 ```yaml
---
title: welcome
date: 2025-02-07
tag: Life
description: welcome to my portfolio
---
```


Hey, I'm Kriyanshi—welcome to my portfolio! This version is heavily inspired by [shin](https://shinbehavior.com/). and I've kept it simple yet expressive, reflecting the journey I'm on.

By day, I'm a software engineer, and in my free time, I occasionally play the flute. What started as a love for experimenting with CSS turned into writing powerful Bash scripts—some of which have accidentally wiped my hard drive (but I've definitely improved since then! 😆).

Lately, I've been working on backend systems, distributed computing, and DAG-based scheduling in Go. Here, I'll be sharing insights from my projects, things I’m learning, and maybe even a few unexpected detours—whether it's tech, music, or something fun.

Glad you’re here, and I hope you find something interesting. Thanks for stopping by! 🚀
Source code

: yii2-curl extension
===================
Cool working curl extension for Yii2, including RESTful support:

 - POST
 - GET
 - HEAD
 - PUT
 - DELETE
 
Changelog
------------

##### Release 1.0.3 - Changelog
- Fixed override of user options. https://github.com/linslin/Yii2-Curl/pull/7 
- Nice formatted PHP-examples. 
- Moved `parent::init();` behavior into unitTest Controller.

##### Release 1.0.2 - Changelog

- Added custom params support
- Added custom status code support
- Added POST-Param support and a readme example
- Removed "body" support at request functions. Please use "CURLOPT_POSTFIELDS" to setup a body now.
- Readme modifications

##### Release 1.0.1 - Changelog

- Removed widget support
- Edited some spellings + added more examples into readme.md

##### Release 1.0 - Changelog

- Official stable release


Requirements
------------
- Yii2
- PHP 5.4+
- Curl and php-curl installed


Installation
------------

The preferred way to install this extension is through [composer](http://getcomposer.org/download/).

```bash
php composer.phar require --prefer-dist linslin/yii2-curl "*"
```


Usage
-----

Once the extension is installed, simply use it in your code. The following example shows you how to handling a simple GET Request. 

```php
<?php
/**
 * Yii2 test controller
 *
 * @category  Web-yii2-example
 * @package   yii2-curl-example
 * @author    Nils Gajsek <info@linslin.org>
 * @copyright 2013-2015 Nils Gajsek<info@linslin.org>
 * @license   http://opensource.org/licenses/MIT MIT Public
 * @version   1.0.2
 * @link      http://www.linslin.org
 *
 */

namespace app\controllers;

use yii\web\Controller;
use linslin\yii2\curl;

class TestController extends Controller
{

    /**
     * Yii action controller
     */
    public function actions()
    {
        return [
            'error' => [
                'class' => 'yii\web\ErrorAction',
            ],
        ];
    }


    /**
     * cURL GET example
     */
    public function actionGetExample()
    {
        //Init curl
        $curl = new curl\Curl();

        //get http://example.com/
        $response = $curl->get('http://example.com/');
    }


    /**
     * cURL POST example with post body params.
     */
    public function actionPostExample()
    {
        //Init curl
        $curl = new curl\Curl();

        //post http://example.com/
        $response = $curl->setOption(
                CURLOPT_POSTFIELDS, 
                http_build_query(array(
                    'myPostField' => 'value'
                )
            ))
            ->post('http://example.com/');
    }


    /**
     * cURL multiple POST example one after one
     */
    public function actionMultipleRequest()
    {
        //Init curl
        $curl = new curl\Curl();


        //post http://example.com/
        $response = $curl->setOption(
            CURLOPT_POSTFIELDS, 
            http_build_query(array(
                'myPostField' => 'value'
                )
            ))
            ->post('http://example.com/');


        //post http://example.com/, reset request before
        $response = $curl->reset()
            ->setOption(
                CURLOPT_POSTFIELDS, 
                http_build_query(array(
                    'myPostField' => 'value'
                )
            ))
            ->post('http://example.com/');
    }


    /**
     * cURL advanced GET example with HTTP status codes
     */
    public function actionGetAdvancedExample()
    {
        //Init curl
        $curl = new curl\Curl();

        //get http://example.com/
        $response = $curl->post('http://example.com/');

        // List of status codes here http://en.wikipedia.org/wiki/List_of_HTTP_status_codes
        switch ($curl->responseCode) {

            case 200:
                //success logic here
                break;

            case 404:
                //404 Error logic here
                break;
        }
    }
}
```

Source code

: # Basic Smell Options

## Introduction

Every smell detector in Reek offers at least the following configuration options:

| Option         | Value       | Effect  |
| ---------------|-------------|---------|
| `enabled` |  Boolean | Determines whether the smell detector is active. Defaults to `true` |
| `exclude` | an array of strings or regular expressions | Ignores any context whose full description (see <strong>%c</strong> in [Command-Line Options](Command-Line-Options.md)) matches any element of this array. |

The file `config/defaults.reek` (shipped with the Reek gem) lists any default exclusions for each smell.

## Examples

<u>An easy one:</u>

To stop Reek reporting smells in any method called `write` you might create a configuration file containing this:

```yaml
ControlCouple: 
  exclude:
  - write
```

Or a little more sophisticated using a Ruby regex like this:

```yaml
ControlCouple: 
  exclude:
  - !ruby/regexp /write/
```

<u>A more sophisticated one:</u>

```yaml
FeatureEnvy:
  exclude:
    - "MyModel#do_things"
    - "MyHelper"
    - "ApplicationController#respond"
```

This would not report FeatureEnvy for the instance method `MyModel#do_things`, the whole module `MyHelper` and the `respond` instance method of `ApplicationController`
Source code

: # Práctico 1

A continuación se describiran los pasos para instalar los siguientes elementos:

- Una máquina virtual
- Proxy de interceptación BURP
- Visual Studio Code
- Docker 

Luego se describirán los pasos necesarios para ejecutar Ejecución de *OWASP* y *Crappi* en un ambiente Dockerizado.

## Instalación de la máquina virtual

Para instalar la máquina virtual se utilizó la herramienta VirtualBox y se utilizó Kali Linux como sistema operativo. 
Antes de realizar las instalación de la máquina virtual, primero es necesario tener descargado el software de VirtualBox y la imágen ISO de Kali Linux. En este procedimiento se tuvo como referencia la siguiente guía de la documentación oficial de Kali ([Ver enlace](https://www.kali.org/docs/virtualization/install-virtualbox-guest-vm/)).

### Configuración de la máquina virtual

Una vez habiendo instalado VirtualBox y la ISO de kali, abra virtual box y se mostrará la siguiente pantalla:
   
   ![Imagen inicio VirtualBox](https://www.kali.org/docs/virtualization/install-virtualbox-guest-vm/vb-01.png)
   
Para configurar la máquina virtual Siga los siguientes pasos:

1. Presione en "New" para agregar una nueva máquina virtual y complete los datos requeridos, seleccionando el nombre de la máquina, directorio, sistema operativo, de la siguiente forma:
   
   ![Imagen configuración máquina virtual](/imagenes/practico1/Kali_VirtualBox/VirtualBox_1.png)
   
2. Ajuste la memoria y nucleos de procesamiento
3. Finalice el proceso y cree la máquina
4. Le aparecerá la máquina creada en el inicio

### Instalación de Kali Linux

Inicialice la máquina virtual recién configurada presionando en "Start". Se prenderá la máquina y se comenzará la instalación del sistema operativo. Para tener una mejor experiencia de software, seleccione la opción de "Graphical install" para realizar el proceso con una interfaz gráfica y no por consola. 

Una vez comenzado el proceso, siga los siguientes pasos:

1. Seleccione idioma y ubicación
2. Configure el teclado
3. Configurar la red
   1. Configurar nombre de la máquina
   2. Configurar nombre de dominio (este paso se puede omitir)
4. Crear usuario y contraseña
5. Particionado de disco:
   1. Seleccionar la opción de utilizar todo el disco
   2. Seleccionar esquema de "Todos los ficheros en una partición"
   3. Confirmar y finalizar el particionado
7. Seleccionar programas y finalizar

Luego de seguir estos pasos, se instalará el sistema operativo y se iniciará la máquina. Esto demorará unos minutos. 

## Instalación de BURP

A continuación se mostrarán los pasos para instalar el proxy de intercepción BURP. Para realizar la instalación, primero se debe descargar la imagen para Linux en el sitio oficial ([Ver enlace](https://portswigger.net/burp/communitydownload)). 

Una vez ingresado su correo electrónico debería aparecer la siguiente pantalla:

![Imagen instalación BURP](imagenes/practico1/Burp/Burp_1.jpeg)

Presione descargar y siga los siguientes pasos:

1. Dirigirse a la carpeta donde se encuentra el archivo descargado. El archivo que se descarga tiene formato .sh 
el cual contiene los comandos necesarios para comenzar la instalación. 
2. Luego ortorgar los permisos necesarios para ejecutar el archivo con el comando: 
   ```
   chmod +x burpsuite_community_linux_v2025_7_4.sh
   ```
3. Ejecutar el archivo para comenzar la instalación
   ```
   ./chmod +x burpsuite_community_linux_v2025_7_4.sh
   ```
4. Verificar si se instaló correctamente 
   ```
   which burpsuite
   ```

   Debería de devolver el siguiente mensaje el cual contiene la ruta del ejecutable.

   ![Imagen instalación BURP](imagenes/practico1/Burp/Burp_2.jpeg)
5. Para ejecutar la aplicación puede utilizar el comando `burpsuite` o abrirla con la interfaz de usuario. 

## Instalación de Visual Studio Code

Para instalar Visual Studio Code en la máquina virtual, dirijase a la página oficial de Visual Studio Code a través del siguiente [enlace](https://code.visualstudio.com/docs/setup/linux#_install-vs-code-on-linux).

*-*-*

From the records above, reproduce exactly the lines from the one with "- Una máquina virtual" to the one with "## Instalación de la máquina virtual", both included, and no others.

SOLUTION FOR THIS EXERCISE:
- Una máquina virtual
- Proxy de interceptación BURP
- Visual Studio Code
- Docker 

Luego se describirán los pasos necesarios para ejecutar Ejecución de *OWASP* y *Crappi* en un ambiente Dockerizado.

## Instalación de la máquina virtual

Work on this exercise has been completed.